Maintenance planning and scheduling are two things miners do not do as well as other industries.
According to Absolute Data Group product development manager Michael Halter, who has spent almost 15 years developing software for businesses, the mining industry suffers from a lack of standards in maintenance and scheduling.
To overcome this, ADG has developed R4iBuildPoint, which Halter thinks can help solve some of those shortcomings, adding that many mine maintenance problems stem from companies using Excel spreadsheets to schedule, which is an outdated and unsuitable method.
He told Ferret for planning and scheduling mine site maintenance properly you need software that has been designed specifically for that purpose.
"You need a program designed for managing complex assets.

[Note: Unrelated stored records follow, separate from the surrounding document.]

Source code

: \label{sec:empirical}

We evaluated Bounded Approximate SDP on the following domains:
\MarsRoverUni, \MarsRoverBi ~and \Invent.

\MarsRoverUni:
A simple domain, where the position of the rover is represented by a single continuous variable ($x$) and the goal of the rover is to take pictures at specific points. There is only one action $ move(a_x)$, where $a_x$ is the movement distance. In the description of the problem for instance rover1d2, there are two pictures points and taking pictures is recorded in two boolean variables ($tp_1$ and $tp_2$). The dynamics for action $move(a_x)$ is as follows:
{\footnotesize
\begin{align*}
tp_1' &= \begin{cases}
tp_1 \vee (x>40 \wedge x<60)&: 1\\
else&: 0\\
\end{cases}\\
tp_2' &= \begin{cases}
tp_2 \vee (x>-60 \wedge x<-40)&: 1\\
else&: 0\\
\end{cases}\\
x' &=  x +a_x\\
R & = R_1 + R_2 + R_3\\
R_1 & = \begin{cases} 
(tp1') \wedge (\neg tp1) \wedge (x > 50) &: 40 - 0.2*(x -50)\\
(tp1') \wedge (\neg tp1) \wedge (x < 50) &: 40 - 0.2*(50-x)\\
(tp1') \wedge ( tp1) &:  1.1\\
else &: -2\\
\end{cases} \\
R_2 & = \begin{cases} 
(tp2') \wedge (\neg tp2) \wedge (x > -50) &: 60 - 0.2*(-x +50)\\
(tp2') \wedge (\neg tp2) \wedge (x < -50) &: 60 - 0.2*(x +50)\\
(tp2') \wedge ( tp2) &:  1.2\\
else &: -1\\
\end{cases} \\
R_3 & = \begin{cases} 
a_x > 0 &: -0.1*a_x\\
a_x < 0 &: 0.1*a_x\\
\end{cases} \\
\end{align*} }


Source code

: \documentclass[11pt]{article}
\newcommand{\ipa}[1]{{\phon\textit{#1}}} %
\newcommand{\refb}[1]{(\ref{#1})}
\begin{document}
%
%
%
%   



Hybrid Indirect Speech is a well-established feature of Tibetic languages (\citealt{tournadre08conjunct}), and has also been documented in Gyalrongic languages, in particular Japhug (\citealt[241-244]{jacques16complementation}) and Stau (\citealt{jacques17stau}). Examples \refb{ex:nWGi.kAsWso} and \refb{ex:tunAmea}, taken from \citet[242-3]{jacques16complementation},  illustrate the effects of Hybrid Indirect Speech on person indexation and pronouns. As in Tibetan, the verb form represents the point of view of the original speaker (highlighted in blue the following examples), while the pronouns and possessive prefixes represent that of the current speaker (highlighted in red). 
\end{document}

Excel is not designed for that," he said.
One of the biggest problems in using Excel to plan and schedule is that it does not track changes made to job requests, or make detailed records of maintenance work.
Good planning and scheduling should always leave an auditable trail for other workers and managers.
According to Halter, detailed records are some of the first things to go missing from Excel spreadsheets.
"A lot of the smaller miners are exposed in their maintenance. If someone wanted to come through and do an audit of who did what, when, and to what part, a lot of companies would have a hard time answering that."
In an effort to make mine maintenance safer, part of BuildPoint's record keeping involves fatigue management and staff statistics.
Halter told Ferret the more information maintenance plans and schedules made available to workers and managers, the safer the site would be.
"Unplanned maintenance is usually what puts people in danger," he said.
BuildPoint makes sure only qualified staff are scheduled for maintenance work, and that they have the right tools and information for the job.
It also alerts managers of expiring staff qualifications and operator and safety certificates. Apart from working to improve safety and closing auditing gaps, BuildPoint is designed to help planners predict equipment failure.
While downtimes will always happen, if planners can predict failure productivity will rise, he said.
"One of the biggest challenges for miners is solving the problem of maximising uptime without sacrificing equipment servicing."
BuildPoint includes features for documentation, planning, and auditing and combines them with cost, material, and staff management to try and make this happen.
But for all of its features, most of what BuildPoint offers is not completely new or groundbreaking.
Most good miners already know about the importance of schedules managing things like fatigue and audit trails.
And there are already software packages like SAP and Eclipse on the market that offer these functions.
Halter told Ferret what ultimately differentiated BuildPoint from most pre-existing packages was its smaller size and cost, and maintenance-only focus.
"It's a baby SAP. You could certainly put it that way."
Programs such as SAP manage things like finance and corporate services as well as maintenance.
These programs usually come with high costs and teams of their own expert support staff. BuildPoint's focus on maintenance means it is more tailored to junior miners rather than global giants, and has allowed the developer to keep costs low by excluding tools smaller companies don't need.
In whittling down functionality to provide only what is needed BuildPoint settles comfortably into an important but often ignored sector.